Local nurse indicted in murder-For-Hire plot
A federal grand jury in Cleveland returned an indictment against Andrew Martin, age 23, of Bristolville, Ohio, for his role in a murder-for-hire plot, said Steven M. Dettelbach, United States Attorney for the Northern District of Ohio.
Martin, of Bristolville, Ohio, was charged with one count of use of an interstate commerce facility in the commission of murder-for-hire.
“The investigation shows that this defendant was seeking to hire someone to kill a woman as part of a dispute over a home in Lakewood,” Dettelbach said. “Obviously we take these threats very seriously and will prosecute this case vigorously.”
The indictment alleges that on November 5, 2012, Martin used a telephone in connection with his intention that a murder be committed. Previously, an affidavit of Bureau of Alcohol, Tobacco, Firearms and Explosives (ATF) Special Agent Joanna B. Lambert was filed in support of a criminal complaint filed on November 14, 2012, charging Martin with this offense.
The affidavit states that Martin was involved in civil litigation with Lakewood resident Joy Comey over the ownership of a residential property on Clifton Avenue in Lakewood, a property previously owned by Comey’s deceased brother George Warehime.
The affidavit states that Martin, while working as an emergency room nurse at the Cleveland Clinic, solicited a patient to murder Comey because “she has been trying to mess up my life” and then followed up with telephone calls which related to the solicitation. Martin wanted the patient to “put four in her head and make it look like a robbery,” according to the affidavit.
Martin remains in custody since his arrest on November 9, 2012, by ATF at the hospital emergency room, as a detention order pending trial was issued after a hearing by the Court.
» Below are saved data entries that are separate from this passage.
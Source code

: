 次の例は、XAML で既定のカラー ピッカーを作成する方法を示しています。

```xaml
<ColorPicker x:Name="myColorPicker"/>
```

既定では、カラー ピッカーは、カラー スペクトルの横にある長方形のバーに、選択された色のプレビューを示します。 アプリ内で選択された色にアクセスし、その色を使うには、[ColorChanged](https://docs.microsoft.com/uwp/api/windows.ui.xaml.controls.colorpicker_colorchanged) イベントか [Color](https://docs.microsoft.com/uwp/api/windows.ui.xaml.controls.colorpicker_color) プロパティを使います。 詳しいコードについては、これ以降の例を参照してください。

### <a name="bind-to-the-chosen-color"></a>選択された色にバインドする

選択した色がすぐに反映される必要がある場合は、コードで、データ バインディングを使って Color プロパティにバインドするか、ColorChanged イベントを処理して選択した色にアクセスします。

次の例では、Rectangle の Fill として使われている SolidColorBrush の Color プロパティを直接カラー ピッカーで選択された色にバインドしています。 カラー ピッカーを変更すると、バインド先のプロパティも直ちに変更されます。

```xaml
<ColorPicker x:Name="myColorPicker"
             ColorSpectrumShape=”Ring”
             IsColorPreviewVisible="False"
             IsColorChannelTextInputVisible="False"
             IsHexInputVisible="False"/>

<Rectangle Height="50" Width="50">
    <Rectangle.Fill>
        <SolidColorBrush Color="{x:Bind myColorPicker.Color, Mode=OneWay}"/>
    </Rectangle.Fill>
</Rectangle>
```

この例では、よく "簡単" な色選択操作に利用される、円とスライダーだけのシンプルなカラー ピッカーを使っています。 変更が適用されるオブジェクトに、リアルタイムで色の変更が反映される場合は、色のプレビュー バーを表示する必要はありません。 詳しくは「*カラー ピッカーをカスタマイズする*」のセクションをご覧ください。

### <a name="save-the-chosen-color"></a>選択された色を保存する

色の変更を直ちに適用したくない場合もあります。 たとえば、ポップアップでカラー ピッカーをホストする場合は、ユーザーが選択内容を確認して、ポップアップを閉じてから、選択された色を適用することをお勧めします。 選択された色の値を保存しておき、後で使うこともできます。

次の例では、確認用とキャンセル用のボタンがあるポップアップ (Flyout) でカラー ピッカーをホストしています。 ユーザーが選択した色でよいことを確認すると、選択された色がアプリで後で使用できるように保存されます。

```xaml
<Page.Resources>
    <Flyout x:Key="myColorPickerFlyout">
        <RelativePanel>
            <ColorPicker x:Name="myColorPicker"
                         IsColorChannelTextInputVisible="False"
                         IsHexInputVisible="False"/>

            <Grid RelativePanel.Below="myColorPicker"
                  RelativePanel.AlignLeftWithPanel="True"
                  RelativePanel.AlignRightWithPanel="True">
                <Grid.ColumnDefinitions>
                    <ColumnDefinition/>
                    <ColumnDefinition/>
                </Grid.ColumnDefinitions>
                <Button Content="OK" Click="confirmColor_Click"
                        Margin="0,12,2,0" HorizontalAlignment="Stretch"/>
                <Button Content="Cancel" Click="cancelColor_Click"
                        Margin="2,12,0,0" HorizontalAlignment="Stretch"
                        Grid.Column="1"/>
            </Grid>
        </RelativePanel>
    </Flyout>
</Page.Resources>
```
The indictment is a result of an investigation conducted by ATF with assistance from the Maple Heights Police Department and Lakewood Police Department. This case is being prosecuted by Assistant United States Attorneys Henry F. DeBaggis and Kelly L. Galvin.
If convicted, the defendant’s sentence will be determined by the court after review of factors unique to this case, including the defendant’s prior criminal record, if any, the defendant’s role in the offense and the characteristics of the violation.
In all cases the sentence will not exceed the statutory maximum and in most cases it will be less than the maximum.
An indictment is only a charge and is not evidence of guilt.
A defendant is entitled to a fair trial in which it will be the government’s burden to prove guilt beyond a reasonable doubt.